Jogo em Santiago pode empurrar Cruzeiro para crise na Libertadores
Duelo da Raposa contra o Universidad do Chile será divisor de águas para a temporada da equipe comandada por Artur Jorge O Cruzeiro chega a Santiago com uma d...
Duelo da Raposa contra o Universidad do Chile será divisor de águas para a temporada da equipe comandada por Artur Jorge
O Cruzeiro chega a Santiago com uma daquelas partidas que dispensam adjetivos grandiosos, embora os comportem. O confronto desta quarta-feira, às 23h (de Brasília), contra a Universidad Católica, na Claro Arena, pela quarta rodada do Grupo D da Copa Libertadores, não é apenas mais um compromisso de fase de grupos.
É o jogo que pode redefinir o rumo do Clube Celeste no torneio. Não por falta de calendário, mas porque, a esta altura, já não há muito espaço para interpretações benevolentes: o que vier de Santiago tende a pesar, e muito, no destino do Cruzeiro.
Antes de qualquer projeção mais ousada, convém olhar para o cenário nada simples. O Grupo D apresenta aquele tipo de “equilíbrio” que costuma enganar: Universidad Católica, Boca Juniors e Cruzeiro somam os mesmos seis pontos e, nos critérios que realmente importam nesse estágio — os confrontos diretos —, também não se diferenciam no saldo. As informçãoes são do portal NoAtaque.
Entenda os cenários da Raposa na Libertadores
A liderança, portanto, não nasce de superioridade clara, mas de detalhe. No caso, a equipe chilena leva vantagem pelo número de gols marcados nesses duelos específicos: três, o suficiente para colocá-la à frente — ao menos por ora. Cruzeiro e Boca Juniors, com dois gols anotados nesses confrontos diretos, precisaram recorrer ao critério seguinte — o saldo geral. Aí, a diferença, ainda que discreta, já produz hierarquia: os argentinos têm três de saldo, contra dois da equipe brasileira.

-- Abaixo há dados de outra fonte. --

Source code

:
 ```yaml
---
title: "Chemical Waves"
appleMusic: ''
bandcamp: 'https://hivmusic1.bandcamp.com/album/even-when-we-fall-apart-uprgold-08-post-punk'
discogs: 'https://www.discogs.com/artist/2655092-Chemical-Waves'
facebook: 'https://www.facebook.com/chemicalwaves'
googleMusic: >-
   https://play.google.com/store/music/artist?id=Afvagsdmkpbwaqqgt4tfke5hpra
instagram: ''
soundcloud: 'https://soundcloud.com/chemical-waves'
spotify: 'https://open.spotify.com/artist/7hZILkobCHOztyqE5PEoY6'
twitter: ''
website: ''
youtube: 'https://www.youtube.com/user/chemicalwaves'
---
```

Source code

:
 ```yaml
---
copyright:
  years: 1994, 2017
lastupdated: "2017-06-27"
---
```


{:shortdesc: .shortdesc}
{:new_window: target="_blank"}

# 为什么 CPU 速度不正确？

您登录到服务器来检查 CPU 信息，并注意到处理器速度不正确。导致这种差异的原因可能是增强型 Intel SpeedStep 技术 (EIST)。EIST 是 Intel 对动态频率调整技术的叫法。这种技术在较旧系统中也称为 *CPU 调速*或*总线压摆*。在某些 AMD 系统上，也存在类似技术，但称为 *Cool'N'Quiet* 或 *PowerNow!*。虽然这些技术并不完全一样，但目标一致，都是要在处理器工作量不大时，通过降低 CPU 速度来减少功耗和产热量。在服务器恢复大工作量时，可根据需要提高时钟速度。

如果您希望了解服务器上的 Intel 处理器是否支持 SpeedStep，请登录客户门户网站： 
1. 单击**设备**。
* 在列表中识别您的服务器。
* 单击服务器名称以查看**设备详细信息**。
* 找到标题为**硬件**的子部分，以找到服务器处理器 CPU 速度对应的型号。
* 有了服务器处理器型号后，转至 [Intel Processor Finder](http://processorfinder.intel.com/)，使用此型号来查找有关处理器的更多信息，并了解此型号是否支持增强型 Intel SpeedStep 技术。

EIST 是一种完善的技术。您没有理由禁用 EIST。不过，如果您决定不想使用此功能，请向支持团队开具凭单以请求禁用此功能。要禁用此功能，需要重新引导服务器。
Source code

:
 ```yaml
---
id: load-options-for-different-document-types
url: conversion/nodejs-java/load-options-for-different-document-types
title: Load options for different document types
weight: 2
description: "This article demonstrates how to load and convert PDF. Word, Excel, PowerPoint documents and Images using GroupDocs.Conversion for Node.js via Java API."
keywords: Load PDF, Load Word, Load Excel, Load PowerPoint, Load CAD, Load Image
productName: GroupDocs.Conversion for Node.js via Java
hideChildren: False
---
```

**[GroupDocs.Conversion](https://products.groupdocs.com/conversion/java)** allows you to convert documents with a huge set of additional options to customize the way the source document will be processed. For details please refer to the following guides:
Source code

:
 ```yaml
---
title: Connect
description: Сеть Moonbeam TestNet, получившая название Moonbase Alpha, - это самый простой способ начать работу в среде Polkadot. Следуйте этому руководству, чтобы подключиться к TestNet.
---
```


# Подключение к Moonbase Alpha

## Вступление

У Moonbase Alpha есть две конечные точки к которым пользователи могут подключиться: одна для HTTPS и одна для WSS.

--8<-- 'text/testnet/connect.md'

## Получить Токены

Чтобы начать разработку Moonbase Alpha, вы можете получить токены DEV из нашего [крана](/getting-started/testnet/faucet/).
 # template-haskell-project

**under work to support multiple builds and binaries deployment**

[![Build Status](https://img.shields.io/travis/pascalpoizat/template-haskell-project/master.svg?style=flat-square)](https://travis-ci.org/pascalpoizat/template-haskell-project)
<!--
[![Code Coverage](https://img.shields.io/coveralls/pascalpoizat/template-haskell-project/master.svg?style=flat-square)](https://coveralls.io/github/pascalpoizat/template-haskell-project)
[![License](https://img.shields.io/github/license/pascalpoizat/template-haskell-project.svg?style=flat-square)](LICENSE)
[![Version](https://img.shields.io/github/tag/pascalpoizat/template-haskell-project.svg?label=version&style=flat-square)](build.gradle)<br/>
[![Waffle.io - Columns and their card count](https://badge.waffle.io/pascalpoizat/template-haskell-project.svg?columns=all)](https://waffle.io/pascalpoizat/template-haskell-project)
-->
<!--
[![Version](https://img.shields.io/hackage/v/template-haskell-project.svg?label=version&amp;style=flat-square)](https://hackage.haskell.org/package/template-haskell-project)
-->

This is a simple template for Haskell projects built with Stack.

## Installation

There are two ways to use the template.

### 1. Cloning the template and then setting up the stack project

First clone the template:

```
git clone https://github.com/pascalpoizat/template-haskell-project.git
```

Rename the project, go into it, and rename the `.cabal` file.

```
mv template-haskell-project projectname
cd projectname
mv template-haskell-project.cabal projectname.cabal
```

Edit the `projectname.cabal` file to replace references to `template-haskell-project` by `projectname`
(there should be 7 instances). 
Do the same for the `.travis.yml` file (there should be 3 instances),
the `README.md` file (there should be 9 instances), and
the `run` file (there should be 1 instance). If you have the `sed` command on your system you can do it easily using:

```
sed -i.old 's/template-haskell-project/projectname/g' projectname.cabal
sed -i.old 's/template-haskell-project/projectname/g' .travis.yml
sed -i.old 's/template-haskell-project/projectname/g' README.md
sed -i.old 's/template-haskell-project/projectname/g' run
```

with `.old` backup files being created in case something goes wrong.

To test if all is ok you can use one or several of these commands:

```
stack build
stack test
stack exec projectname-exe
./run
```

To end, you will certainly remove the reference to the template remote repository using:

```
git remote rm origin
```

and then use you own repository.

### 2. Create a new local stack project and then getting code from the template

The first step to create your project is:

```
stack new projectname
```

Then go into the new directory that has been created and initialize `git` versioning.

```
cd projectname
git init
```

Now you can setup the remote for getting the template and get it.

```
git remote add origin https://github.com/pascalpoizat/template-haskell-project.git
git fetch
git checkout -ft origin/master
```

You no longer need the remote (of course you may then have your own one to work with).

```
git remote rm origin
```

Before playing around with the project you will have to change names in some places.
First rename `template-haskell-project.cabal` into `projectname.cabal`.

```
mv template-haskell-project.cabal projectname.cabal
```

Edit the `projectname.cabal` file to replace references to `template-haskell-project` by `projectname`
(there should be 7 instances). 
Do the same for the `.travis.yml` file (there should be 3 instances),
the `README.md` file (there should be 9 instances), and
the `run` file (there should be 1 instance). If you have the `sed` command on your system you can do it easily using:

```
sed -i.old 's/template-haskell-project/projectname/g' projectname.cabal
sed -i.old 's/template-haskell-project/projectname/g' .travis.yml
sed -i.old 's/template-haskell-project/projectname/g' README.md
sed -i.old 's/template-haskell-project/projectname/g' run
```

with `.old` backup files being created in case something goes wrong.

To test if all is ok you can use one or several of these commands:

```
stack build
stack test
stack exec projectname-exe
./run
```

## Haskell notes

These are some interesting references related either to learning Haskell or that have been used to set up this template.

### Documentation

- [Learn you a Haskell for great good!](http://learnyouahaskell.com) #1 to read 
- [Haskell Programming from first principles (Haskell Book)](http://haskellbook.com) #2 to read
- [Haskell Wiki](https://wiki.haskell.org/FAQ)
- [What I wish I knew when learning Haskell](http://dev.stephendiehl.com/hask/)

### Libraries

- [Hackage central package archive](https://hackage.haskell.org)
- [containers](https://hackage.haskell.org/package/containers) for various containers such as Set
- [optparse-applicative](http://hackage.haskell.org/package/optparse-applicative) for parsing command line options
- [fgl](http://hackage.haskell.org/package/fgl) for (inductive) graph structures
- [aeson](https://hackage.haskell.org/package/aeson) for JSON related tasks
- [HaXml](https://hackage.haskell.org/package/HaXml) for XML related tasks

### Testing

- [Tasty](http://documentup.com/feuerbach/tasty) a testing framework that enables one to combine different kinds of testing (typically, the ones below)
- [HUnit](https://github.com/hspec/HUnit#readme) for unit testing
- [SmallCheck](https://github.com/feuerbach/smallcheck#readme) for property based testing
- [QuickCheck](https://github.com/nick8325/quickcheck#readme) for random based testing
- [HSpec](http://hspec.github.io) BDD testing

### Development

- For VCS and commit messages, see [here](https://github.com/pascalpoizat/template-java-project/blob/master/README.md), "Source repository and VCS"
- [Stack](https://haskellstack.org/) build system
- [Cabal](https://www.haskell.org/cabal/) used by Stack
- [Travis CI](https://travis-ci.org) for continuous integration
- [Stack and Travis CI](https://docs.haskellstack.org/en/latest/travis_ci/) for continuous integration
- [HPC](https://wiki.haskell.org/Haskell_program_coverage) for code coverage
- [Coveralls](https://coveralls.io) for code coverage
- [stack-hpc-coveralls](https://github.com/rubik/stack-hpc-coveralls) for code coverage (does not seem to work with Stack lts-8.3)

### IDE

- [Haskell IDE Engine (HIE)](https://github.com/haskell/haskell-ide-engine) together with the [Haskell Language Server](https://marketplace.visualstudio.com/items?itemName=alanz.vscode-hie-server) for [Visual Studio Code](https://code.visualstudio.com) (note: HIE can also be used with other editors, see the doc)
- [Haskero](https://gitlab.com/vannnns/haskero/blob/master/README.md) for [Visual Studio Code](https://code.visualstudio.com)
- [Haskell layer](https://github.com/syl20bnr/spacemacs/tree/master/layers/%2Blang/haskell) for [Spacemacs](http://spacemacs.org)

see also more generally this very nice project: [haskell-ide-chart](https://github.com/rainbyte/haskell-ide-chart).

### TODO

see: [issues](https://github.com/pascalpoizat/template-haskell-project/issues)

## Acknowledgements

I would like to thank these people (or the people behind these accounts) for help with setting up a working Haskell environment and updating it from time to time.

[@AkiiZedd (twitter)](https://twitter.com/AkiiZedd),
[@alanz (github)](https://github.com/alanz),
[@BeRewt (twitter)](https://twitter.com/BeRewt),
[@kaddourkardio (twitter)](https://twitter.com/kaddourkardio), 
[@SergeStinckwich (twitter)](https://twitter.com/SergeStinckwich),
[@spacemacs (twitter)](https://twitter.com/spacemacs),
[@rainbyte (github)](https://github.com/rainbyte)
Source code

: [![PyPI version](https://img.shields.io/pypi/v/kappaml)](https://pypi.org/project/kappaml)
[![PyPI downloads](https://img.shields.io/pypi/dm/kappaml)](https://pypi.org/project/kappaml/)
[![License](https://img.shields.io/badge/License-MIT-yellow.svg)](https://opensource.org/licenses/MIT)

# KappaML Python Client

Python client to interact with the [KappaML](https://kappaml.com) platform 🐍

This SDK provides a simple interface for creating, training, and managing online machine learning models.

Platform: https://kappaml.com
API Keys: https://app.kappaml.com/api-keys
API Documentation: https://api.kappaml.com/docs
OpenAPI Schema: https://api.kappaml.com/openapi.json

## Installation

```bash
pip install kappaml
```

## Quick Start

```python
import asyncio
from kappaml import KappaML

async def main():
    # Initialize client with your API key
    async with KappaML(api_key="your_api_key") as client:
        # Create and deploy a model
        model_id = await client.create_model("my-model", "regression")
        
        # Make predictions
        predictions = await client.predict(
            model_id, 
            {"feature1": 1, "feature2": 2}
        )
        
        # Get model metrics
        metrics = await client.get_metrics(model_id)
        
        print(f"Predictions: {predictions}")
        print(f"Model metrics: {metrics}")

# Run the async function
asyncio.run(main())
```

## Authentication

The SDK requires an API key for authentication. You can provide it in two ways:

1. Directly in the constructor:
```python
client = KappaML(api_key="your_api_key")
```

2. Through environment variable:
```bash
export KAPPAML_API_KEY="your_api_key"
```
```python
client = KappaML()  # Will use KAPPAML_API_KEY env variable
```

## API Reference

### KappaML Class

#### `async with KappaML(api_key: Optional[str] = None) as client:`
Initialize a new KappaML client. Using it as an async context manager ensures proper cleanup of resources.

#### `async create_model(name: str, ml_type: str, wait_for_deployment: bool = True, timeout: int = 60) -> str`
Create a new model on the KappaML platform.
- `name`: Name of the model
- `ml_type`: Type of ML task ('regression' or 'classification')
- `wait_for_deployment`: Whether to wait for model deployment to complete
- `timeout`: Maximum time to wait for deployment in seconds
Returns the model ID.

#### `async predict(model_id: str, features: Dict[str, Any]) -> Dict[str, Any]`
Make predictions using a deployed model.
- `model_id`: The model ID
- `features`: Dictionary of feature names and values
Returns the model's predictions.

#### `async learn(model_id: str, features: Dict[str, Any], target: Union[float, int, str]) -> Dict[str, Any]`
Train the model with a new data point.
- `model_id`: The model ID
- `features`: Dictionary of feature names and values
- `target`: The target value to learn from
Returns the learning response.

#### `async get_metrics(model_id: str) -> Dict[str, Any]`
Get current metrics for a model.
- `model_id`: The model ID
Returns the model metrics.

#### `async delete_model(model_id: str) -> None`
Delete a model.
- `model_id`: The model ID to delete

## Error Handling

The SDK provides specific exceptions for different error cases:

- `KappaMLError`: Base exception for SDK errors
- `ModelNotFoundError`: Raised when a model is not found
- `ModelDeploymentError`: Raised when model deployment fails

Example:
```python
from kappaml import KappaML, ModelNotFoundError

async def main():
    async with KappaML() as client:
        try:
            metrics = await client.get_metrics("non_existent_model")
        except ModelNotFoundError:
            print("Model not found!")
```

Não é uma distância que autorize certezas, mas basta para ordenar a tabela. Assim, os Xeneizes aparecem em segundo, enquanto a Raposa surge em terceiro — posições que, no papel, dizem pouco, mas que, na prática, começam a desenhar o grau de urgência de cada um. No fundo da tabela, o Barcelona SC cumpre papel quase protocolar até aqui: ainda não pontuou e fecha a chave, mais como espectador do equilíbrio alheio do que como protagonista.
Delegação do Cabuloso em embarque rumo ao Chile – Foto: Gustavo Martins/ CruzeiroSe vencer a Universidad Católica, o Cruzeiro chega a nove pontos, assume a liderança do Grupo D da Copa Libertadores e mantém controle relevante do próprio destino — mesmo diante de eventual vitória do Boca Juniors, já que leva vantagem no confronto direto. O cenário, nesse caso, permite administrar as rodadas finais com margem: ainda enfrentaria os argentinos fora e o Barcelona SC em casa, com a perspectiva plausível de atingir 12 pontos e encaminhar a classificação.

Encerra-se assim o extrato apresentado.